# What the task requires:
Retype every line from the start of the entries below down to the line with "various resource allocations.", both ends included; skip the pictures.

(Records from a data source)
--------------------

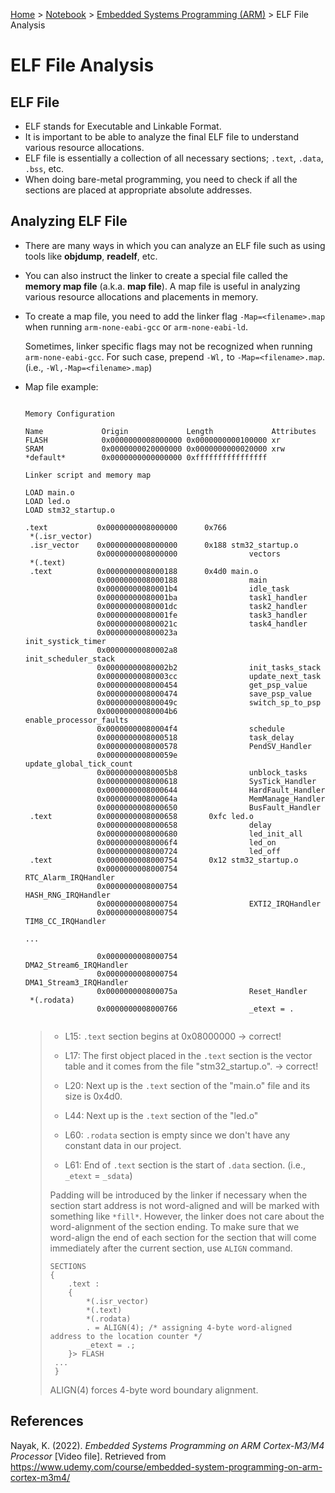 <a href="../../">Home</a> > <a href="../notebook">Notebook</a> > <a href="./">Embedded Systems Programming (ARM)</a> > ELF File Analysis

# ELF File Analysis



## ELF File

* ELF stands for Executable and Linkable Format.
* It is important to be able to analyze the final ELF file to understand various resource allocations. 
* ELF file is essentially a collection of all necessary sections; `.text`, `.data`, `.bss`, etc.
* When doing bare-metal programming, you need to check if all the sections are placed at appropriate absolute addresses.



## Analyzing ELF File

* There are many ways in which you can analyze an ELF file such as using tools like **objdump**, **readelf**, etc.

* You can also instruct the linker to create a special file called the **memory map file** (a.k.a. **map file**). A map file is useful in analyzing various resource allocations and placements in memory.

* To create a map file, you need to add the linker flag `-Map=<filename>.map` when running `arm-none-eabi-gcc` or `arm-none-eabi-ld`.

  Sometimes, linker specific flags may not be recognized when running `arm-none-eabi-gcc`. For such case, prepend `-Wl,` to `-Map=<filename>.map`. (i.e., `-Wl,-Map=<filename>.map`)

* Map file example:

  ```plain
  
  Memory Configuration
  
  Name             Origin             Length             Attributes
  FLASH            0x0000000008000000 0x0000000000100000 xr
  SRAM             0x0000000020000000 0x0000000000020000 xrw 
  *default*        0x0000000000000000 0xffffffffffffffff
  
  Linker script and memory map 
  
  LOAD main.o
  LOAD led.o
  LOAD stm32_startup.o
  
  .text           0x0000000008000000      0x766
   *(.isr_vector)
   .isr_vector    0x0000000008000000      0x188 stm32_startup.o
                  0x0000000008000000                vectors
   *(.text)
   .text          0x0000000008000188      0x4d0 main.o
                  0x0000000008000188                main
                  0x00000000080001b4                idle_task
                  0x00000000080001ba                task1_handler
                  0x00000000080001dc                task2_handler
                  0x00000000080001fe                task3_handler
                  0x000000000800021c                task4_handler
                  0x000000000800023a                init_systick_timer
                  0x00000000080002a8                init_scheduler_stack
                  0x00000000080002b2                init_tasks_stack
                  0x00000000080003cc                update_next_task
                  0x0000000008000454                get_psp_value
                  0x0000000008000474                save_psp_value
                  0x000000000800049c                switch_sp_to_psp
                  0x00000000080004b6                enable_processor_faults
                  0x00000000080004f4                schedule
                  0x0000000008000518                task_delay
                  0x0000000008000578                PendSV_Handler
                  0x000000000800059e                update_global_tick_count
                  0x00000000080005b8                unblock_tasks
                  0x0000000008000618                SysTick_Handler
                  0x0000000008000644                HardFault_Handler
                  0x000000000800064a                MemManage_Handler
                  0x0000000008000650                BusFault_Handler
   .text          0x0000000008000658       0xfc led.o
                  0x0000000008000658                delay
                  0x0000000008000680                led_init_all
                  0x00000000080006f4                led_on
                  0x0000000008000724                led_off
   .text          0x0000000008000754       0x12 stm32_startup.o
                  0x0000000008000754                RTC_Alarm_IRQHandler
                  0x0000000008000754                HASH_RNG_IRQHandler
                  0x0000000008000754                EXTI2_IRQHandler
                  0x0000000008000754                TIM8_CC_IRQHandler
  
  ...
  
                  0x0000000008000754                DMA2_Stream6_IRQHandler
                  0x0000000008000754                DMA1_Stream3_IRQHandler
                  0x000000000800075a                Reset_Handler
   *(.rodata)
                  0x0000000008000766                _etext = .
  
  
  ```

  > * L15: `.text` section begins at 0x08000000 $\to$ correct!
  >
  > * L17: The first object placed in the `.text` section is the vector table and it comes from the file "stm32_startup.o". $\to$ correct!
  >
  > * L20: Next up is the `.text` section of the "main.o" file and its size is 0x4d0.
  >
  > * L44: Next up is the `.text` section of the "led.o"
  >
  > * L60: `.rodata` section is empty since we don't have any constant data in our project.
  >
  > * L61: End of `.text` section is the start of `.data` section. (i.e., `_etext` = `_sdata`)
  >
  > Padding will be introduced by the linker if necessary when the section start address is not word-aligned and will be marked with something like `*fill*`. However, the linker does not care about the word-alignment of the section ending. To make sure that we word-align the end of each section for the section that will come immediately after the current section, use `ALIGN` command.
  >
  > ```plain
  > SECTIONS 
  > { 
  >     .text : 
  >     {
  >         *(.isr_vector) 
  >         *(.text) 
  >         *(.rodata)
  >         . = ALIGN(4); /* assigning 4-byte word-aligned address to the location counter */
  >         _etext = .; 
  >     }> FLASH 
  >  ...
  >  }
  > ```
  >
  > ALIGN(4) forces 4-byte word boundary alignment.





## References

Nayak, K. (2022). *Embedded Systems Programming on ARM Cortex-M3/M4 Processor* [Video file]. Retrieved from  https://www.udemy.com/course/embedded-system-programming-on-arm-cortex-m3m4/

--------------------

# Solution:
 <a href="../../">Home</a> > <a href="../notebook">Notebook</a> > <a href="./">Embedded Systems Programming (ARM)</a> > ELF File Analysis

# ELF File Analysis



## ELF File

* ELF stands for Executable and Linkable Format.
* It is important to be able to analyze the final ELF file to understand various resource allocations. 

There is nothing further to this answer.